First, I'm struggling for good article titles. I'd rather say certification (computer
industry) as the highest level, although the custom might be certification (computers).
So far, I haven't found a short title, which would sound sensible to someone not in the
field, about individual certification. For the international membership, at least U.S.
idiom that "he's certifiable" has a very different meaning, although not at all
incompatible with the personalities of many in the industry.
While I haven't done certification training business in several years and find the
certification cramming industry sufficiently distasteful that I seriously doubt I'll ever
work in it again, I did have around a decade of experience with Cisco's programs, have
published in it, and would to have some assurance that I could use reviewed and discussed
personal experience, some of which might need nomination by a Computers Editor as a signed
article.
Is this useful as a direction? Are others interested?

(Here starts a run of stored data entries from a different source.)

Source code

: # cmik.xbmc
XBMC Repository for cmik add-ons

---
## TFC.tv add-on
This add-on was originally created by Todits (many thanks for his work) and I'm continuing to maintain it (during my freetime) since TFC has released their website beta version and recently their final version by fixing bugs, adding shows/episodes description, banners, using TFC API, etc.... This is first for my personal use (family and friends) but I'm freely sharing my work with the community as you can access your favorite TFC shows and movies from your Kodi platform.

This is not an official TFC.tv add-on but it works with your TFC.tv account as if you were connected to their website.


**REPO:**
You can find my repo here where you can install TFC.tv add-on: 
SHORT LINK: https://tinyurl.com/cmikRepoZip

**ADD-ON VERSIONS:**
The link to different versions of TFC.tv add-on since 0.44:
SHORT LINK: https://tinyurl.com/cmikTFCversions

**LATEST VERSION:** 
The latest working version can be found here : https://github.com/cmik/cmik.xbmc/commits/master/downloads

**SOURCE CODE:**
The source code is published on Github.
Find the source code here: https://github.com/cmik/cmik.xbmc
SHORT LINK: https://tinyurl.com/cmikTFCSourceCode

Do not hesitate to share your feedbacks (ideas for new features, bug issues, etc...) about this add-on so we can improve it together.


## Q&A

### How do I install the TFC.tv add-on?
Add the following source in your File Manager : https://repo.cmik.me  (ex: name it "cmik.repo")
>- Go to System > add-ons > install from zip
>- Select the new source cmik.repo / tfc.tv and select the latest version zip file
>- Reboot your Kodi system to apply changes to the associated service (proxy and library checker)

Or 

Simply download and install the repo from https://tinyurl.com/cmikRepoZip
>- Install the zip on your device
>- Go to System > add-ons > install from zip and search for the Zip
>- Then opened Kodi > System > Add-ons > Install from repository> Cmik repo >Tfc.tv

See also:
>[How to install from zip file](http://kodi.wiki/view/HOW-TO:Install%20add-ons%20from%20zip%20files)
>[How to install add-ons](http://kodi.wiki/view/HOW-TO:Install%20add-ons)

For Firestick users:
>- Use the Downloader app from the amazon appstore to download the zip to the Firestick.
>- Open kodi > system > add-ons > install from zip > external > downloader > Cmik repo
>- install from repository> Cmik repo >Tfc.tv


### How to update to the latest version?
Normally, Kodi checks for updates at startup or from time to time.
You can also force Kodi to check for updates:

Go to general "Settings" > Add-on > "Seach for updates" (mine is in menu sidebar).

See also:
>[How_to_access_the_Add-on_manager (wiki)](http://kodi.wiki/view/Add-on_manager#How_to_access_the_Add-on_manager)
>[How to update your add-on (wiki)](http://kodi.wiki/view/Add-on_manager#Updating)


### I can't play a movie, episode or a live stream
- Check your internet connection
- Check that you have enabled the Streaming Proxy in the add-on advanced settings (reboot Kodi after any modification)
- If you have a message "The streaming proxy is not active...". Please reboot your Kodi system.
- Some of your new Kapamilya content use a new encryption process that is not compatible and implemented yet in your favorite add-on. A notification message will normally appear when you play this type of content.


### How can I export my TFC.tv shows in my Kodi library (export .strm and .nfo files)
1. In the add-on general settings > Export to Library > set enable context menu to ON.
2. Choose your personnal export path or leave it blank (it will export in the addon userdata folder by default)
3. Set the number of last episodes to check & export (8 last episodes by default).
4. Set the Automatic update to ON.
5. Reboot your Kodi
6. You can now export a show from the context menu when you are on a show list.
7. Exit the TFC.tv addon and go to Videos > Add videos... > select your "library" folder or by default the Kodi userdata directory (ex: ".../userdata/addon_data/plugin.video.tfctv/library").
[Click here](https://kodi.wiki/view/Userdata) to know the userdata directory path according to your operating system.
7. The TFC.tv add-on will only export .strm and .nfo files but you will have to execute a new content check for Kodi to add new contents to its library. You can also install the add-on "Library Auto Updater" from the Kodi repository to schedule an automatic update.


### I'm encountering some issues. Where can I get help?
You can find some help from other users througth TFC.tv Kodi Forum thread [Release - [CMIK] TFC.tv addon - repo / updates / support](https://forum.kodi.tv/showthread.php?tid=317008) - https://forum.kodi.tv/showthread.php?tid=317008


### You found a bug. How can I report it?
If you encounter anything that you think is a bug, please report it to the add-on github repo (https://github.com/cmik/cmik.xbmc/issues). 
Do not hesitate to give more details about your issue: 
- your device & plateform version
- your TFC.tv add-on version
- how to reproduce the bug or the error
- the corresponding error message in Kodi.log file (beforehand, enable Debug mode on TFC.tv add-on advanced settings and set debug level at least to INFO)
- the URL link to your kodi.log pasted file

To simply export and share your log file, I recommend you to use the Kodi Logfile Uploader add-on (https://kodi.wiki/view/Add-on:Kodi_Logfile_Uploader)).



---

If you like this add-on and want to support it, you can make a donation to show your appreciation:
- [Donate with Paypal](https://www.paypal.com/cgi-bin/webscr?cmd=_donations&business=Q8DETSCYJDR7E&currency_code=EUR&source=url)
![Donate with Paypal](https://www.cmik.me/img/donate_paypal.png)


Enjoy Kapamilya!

On a separate note, I'm trying to build up the routing side so it might attract some new
people who could see CZ as a repository of often undocumented wisdom. Last night, I
started Routing Policy Specification Language; I can go back to BGP and OSPF and go far
deeper into good practice. Now, while I have public domain presentations at NANOG and
ARIN, as well as routing & addressing publications and copublications in the IETF and
IRTF, I've also published commercial books--not that Tom Clancy has to worry about his
sales. I was considering paraphrasing from my own work, citing the books not so to
recommend buying them -- they are getting pretty old, although people are doing new web
publications rather than print books -- but that while not in a journal, they went through
thorough, non-anonymous professional publisher review and have, I believe, some
authoritative quality; Scott Bradner and Vint Cerf and Lyman Chapin are a pretty high bar
to satisfy. Any problems with straightforward citation?